The problem with elk is quite simple - they lack the appropriate predators. Although wolves have been reintroduced and cougar persist, there is still a void of ambush predators such as jaguar and lion, a role that was temporarily filled by Indians. These once native ambush predators would provide protection for the berry producing bushes and trees that the elk threaten, for any areas that would provide cover for these large felines would be avoided by browsers.
It may seem extreme to us, but sights like this are not foreign to our land. In fact they have been the norm up until very recently.
Another problem that would be solved by the restoration of North America’s fauna would be the issue of fire. Although fire is a natural part of regeneration, too much fire is not a natural thing. Fire behaves like mega-herbivores do, consuming dry and coarse vegetation that the smaller vegetarians cannot consume. If large herbivores were to return, the problem of excessive wildfires would disappear.
Smoky the Bear? No, it's Smoky the Elephant.
The debate comes down to whether the Great Plains and parklands of the west are suitable for the re-arrival of elephant, camel, llama, panther and lion. I believe they are. These animals could provide the nucleus for a smaller, yet sustainable economy, providing ecologically inexpensive meat and hides to a new and finally adapted people.
Canadian Bison... I could do that.
Some claim that such an experiment is too novel to be tested on such a grand scale. But it has already been demonstrated in the Sonoran Desert, where a diverse group of introduced grazers and browsers have produced higher yields to ranchers than cattle alone. Also, with the exception of humans, new large mammal immigrants have never caused extinctions of the original fauna. Finally, any species that we would consider introducing are close relatives of species that already existed here just 13 millennia ago. That is such a short period of time, certainly too short of a time for any new species to evolve that would exclude these previous species.

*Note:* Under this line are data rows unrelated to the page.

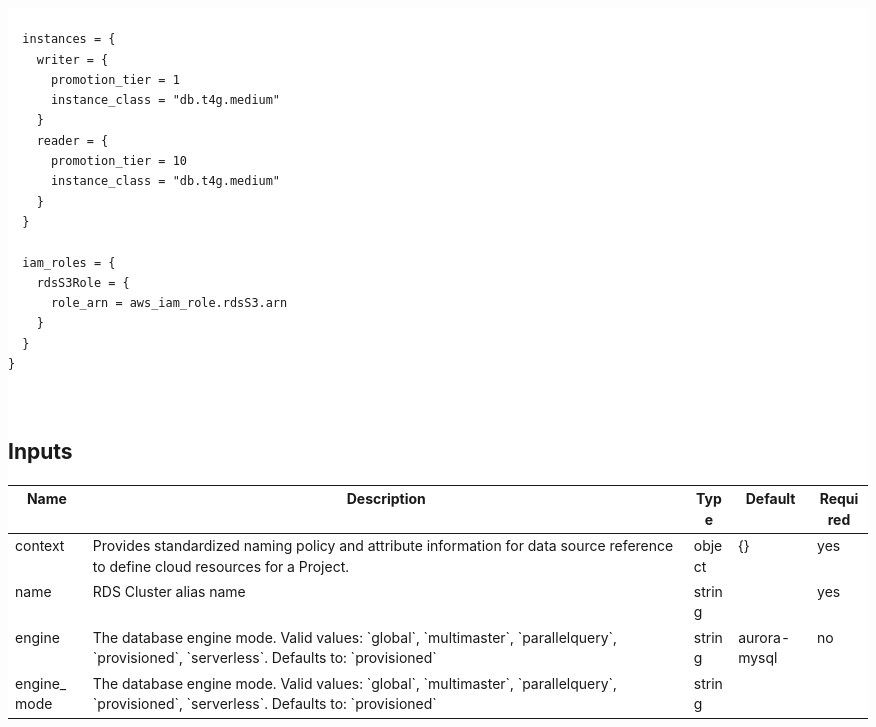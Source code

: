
 ```hcl

  instances = {
    writer = {
      promotion_tier = 1
      instance_class = "db.t4g.medium"
    }
    reader = {
      promotion_tier = 10
      instance_class = "db.t4g.medium"
    }
  }

  iam_roles = {
    rdsS3Role = {
      role_arn = aws_iam_role.rdsS3.arn
    }
  }
}
```

<br>

## Inputs

<table>
<thead>
    <tr>
        <th>Name</th>
        <th>Description</th>
        <th>Type</th>
        <th>Default</th>
        <th>Required</th>
    </tr>
</thead>
<tbody>
    <tr>
        <td>context</td>
        <td>Provides standardized naming policy and attribute information for data source reference to define cloud resources for a Project.</td>
        <td>object</td>
        <td>{}</td>
        <td>yes</td>
    </tr> 
    <tr>
        <td>name</td>
        <td>RDS Cluster alias name</td>
        <td>string</td>
        <td></td>
        <td>yes</td>
    </tr> 
    <tr>
        <td>engine</td>
        <td>The database engine mode. Valid values: `global`, `multimaster`, `parallelquery`, `provisioned`, `serverless`. Defaults to: `provisioned`</td>
        <td>string</td>
        <td>aurora-mysql</td>
        <td>no</td>
    </tr> 
    <tr>
        <td>engine_mode</td>
        <td>The database engine mode. Valid values: `global`, `multimaster`, `parallelquery`, `provisioned`, `serverless`. Defaults to: `provisioned`</td>
        <td>string</td>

So what if all this was to happen? The economy of the Great Plains would be completely revitalized. They would have a native and sustainable meat industry along with selective agriculture. Second we would have a harmonious ecosystem around us, where many problems of the day would be solved by simple coexistence, where the so called "balance" of nature once again could rule supreme. Money made from tourism to this region would rival any spectacle in the entire world, money made on the beauty of the Earth, not the exploitation of it.
One of the most striking aspects of the North American people is their ability to reinvent themselves. What we need now is the ability to imagine the reinvention. This region of America is in need of a new dream. No longer will it be a place of destitution. No longer will we have to travel to Africa to see a wildlife spectacle. We have the proof in our own history that this dream can be a reality, a reality of new prosperity, new pride, new harmony.
Many of these ideas were supplemented by the terrific book, The Eternal Frontier: An Ecological History of North America and its Peoples by Tim Flannery.